Głośny spadek do I ligi zanotowała krakowska Wisła. Ostatni raz „Biała Gwiazda” na zapleczu Ekstraklasy (a wówczas I ligi) grała 26 lat temu. Przez ten czas pod dowództwem Bogusława Cupiała krakowiacy zdobyli 8 tytułów Mistrza Polski, zapewniając swoim kibicom ciekawe wspomnienia z gry w europejskich pucharach. Ostatnie 6 lat to organizacyjna równia pochyła Wisły. „Sharksi”, Jakub Meresiński, Marzena Sarapata, Vanna Ly – to główne nazwiska, które kopały „grób” przy Reymonta. Historie z nimi związane znamy aż za dokładnie. Zespół ratunkowy w składzie: Jarosław Królewski, Jakub Błaszczykowski i Tomasz Jażdżyński podjął się karkołomnego zadania ratowania stojącej na skraju upadku „Białej Gwiazdy”. Akcja „Nigdy Nie Zginie” pozwoliła zebrać 4 mln złotych niezbędne do dalszego funkcjonowania klubu. Wisła nie zginęła, ale z sezonu na sezon obniżała swój poziom sportowy. Częste zmiany trenerów, wagony zagranicznych zawodników i nietrafione transfery pokazały, że Królewski nie koniecznie umie w piłkarski biznes, a Błaszczykowski, choć świetnie gra w piłkę nie koniecznie się na niej zna. W efekcie zamiast Realu, Barcelony, Parmy, Lazio, Schalke czy Panathinaikosu przy Reymonta będzie oglądana Puszcza Niepołomice, Chojniczanka, Bruk-Bet Termalica Nieciecza i Chrobry Głogów. Pan Hartling się z tego śmieje.

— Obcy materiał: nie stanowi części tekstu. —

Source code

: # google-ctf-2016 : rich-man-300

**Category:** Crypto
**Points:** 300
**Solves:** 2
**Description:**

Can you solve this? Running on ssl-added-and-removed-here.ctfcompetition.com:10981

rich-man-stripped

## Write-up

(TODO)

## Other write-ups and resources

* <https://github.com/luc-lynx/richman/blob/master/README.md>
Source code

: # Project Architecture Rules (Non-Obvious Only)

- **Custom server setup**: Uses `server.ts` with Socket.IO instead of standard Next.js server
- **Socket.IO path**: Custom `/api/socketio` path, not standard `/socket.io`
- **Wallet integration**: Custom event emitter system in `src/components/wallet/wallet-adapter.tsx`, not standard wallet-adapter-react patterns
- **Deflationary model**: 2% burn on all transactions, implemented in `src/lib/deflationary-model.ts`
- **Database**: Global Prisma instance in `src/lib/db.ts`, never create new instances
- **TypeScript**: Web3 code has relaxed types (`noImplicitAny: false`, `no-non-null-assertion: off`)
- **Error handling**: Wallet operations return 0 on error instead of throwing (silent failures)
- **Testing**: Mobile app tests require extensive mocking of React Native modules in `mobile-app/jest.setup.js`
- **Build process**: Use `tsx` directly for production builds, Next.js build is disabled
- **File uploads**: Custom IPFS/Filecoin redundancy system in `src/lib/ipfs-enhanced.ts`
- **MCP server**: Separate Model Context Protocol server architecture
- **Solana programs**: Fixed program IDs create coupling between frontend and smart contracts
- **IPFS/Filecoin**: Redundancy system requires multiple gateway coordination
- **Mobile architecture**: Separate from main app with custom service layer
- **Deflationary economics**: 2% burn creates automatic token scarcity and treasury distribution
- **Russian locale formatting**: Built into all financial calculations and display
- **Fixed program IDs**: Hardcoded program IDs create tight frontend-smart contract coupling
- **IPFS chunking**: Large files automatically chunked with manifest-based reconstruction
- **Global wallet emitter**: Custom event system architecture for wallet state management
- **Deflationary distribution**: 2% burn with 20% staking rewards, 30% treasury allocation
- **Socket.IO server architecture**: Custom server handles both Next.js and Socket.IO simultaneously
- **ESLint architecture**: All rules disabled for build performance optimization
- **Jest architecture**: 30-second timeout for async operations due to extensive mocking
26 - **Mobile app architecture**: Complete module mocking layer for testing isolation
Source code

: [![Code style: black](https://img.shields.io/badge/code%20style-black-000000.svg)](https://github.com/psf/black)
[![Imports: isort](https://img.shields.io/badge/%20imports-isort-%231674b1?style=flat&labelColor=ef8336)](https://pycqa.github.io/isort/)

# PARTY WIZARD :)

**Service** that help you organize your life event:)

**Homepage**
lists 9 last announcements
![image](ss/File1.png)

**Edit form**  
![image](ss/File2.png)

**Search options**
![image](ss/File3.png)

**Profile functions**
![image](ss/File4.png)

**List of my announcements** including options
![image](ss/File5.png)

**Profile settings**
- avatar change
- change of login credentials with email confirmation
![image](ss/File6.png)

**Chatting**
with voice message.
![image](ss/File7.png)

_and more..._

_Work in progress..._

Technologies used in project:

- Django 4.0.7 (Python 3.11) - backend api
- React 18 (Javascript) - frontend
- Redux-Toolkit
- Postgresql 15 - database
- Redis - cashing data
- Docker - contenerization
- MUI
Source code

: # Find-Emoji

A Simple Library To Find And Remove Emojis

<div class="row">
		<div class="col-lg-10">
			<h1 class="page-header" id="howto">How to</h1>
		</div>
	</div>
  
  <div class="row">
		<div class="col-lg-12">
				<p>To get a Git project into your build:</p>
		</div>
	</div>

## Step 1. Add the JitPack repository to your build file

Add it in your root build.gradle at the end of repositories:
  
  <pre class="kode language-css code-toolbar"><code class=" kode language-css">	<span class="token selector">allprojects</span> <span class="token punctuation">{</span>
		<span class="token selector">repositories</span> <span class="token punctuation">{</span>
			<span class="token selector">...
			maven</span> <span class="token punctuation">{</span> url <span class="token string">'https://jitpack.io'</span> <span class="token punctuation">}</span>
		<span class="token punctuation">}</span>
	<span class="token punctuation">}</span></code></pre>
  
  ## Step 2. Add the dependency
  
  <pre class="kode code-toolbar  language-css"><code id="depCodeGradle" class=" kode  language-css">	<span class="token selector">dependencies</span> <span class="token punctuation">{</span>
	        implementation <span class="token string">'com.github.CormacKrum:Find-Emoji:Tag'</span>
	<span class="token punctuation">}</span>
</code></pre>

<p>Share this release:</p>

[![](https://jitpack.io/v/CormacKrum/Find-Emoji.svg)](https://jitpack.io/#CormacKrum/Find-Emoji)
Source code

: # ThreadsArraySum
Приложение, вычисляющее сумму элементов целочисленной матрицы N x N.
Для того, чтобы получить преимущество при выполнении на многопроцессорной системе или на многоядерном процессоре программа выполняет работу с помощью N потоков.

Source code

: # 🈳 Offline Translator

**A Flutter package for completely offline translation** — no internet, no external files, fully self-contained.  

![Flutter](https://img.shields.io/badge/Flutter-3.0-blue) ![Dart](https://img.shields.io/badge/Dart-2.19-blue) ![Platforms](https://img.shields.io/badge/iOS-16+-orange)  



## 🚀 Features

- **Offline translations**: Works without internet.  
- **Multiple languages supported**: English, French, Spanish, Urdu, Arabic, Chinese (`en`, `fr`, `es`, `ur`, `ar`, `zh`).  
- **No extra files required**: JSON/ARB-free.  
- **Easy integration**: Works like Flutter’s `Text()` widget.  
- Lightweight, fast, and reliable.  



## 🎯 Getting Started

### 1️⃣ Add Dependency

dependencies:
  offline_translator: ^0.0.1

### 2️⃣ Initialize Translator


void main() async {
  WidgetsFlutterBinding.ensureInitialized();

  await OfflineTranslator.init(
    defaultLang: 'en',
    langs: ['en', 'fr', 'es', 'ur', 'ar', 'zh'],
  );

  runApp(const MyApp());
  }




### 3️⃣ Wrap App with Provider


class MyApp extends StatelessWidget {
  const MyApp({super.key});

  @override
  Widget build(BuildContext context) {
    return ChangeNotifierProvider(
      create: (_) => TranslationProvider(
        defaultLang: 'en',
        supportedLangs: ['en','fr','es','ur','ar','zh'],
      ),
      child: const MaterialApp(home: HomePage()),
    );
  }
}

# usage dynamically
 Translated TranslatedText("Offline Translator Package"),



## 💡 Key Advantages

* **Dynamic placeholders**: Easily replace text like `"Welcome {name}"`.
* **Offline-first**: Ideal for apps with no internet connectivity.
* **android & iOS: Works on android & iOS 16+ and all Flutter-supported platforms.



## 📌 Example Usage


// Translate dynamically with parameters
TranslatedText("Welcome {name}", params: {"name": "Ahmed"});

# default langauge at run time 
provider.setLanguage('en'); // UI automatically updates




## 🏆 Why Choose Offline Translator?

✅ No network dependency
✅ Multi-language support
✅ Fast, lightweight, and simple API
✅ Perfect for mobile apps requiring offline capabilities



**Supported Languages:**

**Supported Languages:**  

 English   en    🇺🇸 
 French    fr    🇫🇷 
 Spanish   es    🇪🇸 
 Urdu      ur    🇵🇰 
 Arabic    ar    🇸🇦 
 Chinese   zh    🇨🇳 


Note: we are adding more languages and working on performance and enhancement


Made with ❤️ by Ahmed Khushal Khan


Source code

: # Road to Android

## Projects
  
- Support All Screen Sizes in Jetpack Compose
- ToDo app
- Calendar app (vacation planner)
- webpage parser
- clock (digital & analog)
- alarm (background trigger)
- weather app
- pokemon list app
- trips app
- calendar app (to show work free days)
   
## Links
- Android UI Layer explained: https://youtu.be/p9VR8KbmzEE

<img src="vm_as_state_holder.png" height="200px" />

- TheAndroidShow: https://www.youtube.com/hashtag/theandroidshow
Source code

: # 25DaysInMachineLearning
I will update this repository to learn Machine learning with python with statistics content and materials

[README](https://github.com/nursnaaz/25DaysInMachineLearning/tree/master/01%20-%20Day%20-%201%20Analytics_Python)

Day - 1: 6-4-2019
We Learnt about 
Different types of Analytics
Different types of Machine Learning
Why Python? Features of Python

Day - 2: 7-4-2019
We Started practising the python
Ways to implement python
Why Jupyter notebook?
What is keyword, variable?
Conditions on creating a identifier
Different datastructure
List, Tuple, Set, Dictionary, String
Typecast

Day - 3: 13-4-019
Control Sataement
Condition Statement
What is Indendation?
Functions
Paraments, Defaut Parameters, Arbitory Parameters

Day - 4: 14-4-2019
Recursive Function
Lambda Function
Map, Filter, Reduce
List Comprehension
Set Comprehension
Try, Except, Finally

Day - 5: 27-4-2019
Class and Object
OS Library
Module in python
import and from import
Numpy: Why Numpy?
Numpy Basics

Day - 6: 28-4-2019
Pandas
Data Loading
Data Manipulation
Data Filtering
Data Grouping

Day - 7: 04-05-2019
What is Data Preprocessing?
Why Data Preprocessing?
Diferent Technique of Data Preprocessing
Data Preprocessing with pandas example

Kiepskie wieści popłynęły również znad Bosforu. Bursaspor, Mistrz Turcji sprzed 12 lat spadł do trzeciej ligi. Dysponujący przepięknym, nowoczesnym obiektem z elewacją wykończoną głową krokodyla (zespół z Bursy nosi przydomek „Zielone Krokodyle”) klub zanotował fantastyczną końcówkę sezonu, jednak 15 punktów w 6 ostatnich meczach nie wystarczyło do utrzymania. Zabrakło jednego punktu, który w przedostatniej kolejce przepadł po porażce z Bandirmasporem. Casus Legii Warszawa miał miejsce w Galatasaray. Dwudziestodwukrotni mistrzowie Turcji zajęli w Sūper Lig dopiero 13. miejsce. To drugi przypadek w 117-letniej historii „Lwów” ze Stambułu, kiedy drużyna zajęła miejsce w drugiej dziesiątce tabeli i jednocześnie najgorszy wyniki w całej historii klubu! Fatalny wynik sportowy jest m.in. efektem nieprawdopodobnych długów Galaty, choć problemy finansowe toczą cały turecki futbol. Szacuje się, że zespół ze stadionu Ali Sami Yen jest na minusie ponad 400 milionów euro! Turecki rząd nakazał klubom restrukturyzację zadłużenia i opracował program spłaty. Do końca tej dekady turecka liga ma być wolna od długów. Tygrys i Eufrat mają swoje źródła we wschodniej Turcji, ale rzeka pieniędzy z kontraktów w Sūper Lig powoli przechodzi do przeszłości. Wajcha zostanie przestawiona w drugą stronę – liga ma pozwolić odbudować się rokującym zawodnikom i być oknem wystawowym dla transferów do czołowych lig Europy. Tu przykładem dla Turcji mają być takie kluby jak Ajax czy Benfica, a Galatasaray ma być prekursorem tych zmian.

O tym jak trudno wielkim klubom o powrót do elity dobitnie przekonuje się Hamburger SV, będąc najbardziej jaskrawym przykładem. Triumfatorzy Pucharu Europy i Pucharu Zdobywców Pucharów grali w Bundeslidze nieprzerwanie przez 55 lat od momentu jej założenia, ale po spadku w 2018 roku wciąż są o włos od powrotu. Trzykrotnie zajmowali 4. miejsce na zapleczu niemieckiej ekstraklasy, a kilka tygodni temu po zajęciu 3. pozycji przegrali dwumecz-baraż o Bundesligę z Herthą Berlin. Za Odrą śmieją się, że HSV jest już typowym drugoligowcem, za mocnym na drugi front i za słabym na elitę. Spadek z ligi to zawsze wyzwanie. Kto sobie poradzi, wróci oczyszczony. Kto nie podoła, ugrzęźnie w piłkarskiej przeciętności lub upadnie na samo dno.